AIM OF THE EXERCISE: Could you output the entries that follow exactly, omitting any pictures they contain?

┄┄┄┄┄┄┄┄┄┄

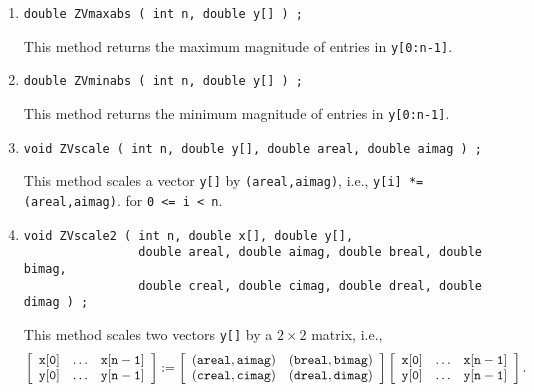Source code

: \begin{enumerate}
\begin{verbatim}
\end{verbatim}
{\tt y[i] = x[index[i]]} for {\tt 0 <= i < n}.
\item
\begin{verbatim}
double ZVmaxabs ( int n, double y[] ) ;
\end{verbatim}
This method returns the maximum magnitude of entries in {\tt y[0:n-1]}.
\item
\begin{verbatim}
double ZVminabs ( int n, double y[] ) ;
\end{verbatim}
This method returns the minimum magnitude of entries in {\tt y[0:n-1]}.
\item
\begin{verbatim}
void ZVscale ( int n, double y[], double areal, double aimag ) ;
\end{verbatim}
This method scales a vector {\tt y[]} by {\tt (areal,aimag)},
i.e.,
{\tt y[i] *= (areal,aimag)}.
for {\tt 0 <= i < n}.
\item
\begin{verbatim}
void ZVscale2 ( int n, double x[], double y[], 
                double areal, double aimag, double breal, double bimag, 
                double creal, double cimag, double dreal, double dimag ) ;
\end{verbatim}
This method scales two vectors {\tt y[]} by a $2 \times 2$ matrix,
i.e.,
$$
\left \lbrack \begin{array}{ccc}
{\tt x[0]} & \ldots & {\tt x[n-1]} \\
{\tt y[0]} & \ldots & {\tt y[n-1]} 
\end{array} \right \rbrack
:= 
\left \lbrack \begin{array}{cc}
{\tt (areal,aimag)} & {\tt (breal,bimag)} \\
{\tt (creal,cimag)} & {\tt (dreal,dimag)}
\end{array} \right \rbrack
\left \lbrack \begin{array}{ccc}
{\tt x[0]} & \ldots & {\tt x[n-1]} \\
{\tt y[0]} & \ldots & {\tt y[n-1]} 
\end{array} \right \rbrack.
$$
\end{enumerate}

┄┄┄┄┄┄┄┄┄┄

SOLUTION TO THIS EXERCISE:
Source code

: \begin{enumerate}
\begin{verbatim}
\end{verbatim}
{\tt y[i] = x[index[i]]} for {\tt 0 <= i < n}.
\item
\begin{verbatim}
double ZVmaxabs ( int n, double y[] ) ;
\end{verbatim}
This method returns the maximum magnitude of entries in {\tt y[0:n-1]}.
\item
\begin{verbatim}
double ZVminabs ( int n, double y[] ) ;
\end{verbatim}
This method returns the minimum magnitude of entries in {\tt y[0:n-1]}.
\item
\begin{verbatim}
void ZVscale ( int n, double y[], double areal, double aimag ) ;
\end{verbatim}
This method scales a vector {\tt y[]} by {\tt (areal,aimag)},
i.e.,
{\tt y[i] *= (areal,aimag)}.
for {\tt 0 <= i < n}.
\item
\begin{verbatim}
void ZVscale2 ( int n, double x[], double y[], 
                double areal, double aimag, double breal, double bimag, 
                double creal, double cimag, double dreal, double dimag ) ;
\end{verbatim}
This method scales two vectors {\tt y[]} by a $2 \times 2$ matrix,
i.e.,
$$
\left \lbrack \begin{array}{ccc}
{\tt x[0]} & \ldots & {\tt x[n-1]} \\
{\tt y[0]} & \ldots & {\tt y[n-1]} 
\end{array} \right \rbrack
:= 
\left \lbrack \begin{array}{cc}
{\tt (areal,aimag)} & {\tt (breal,bimag)} \\
{\tt (creal,cimag)} & {\tt (dreal,dimag)}
\end{array} \right \rbrack
\left \lbrack \begin{array}{ccc}
{\tt x[0]} & \ldots & {\tt x[n-1]} \\
{\tt y[0]} & \ldots & {\tt y[n-1]} 
\end{array} \right \rbrack.
$$
\end{enumerate}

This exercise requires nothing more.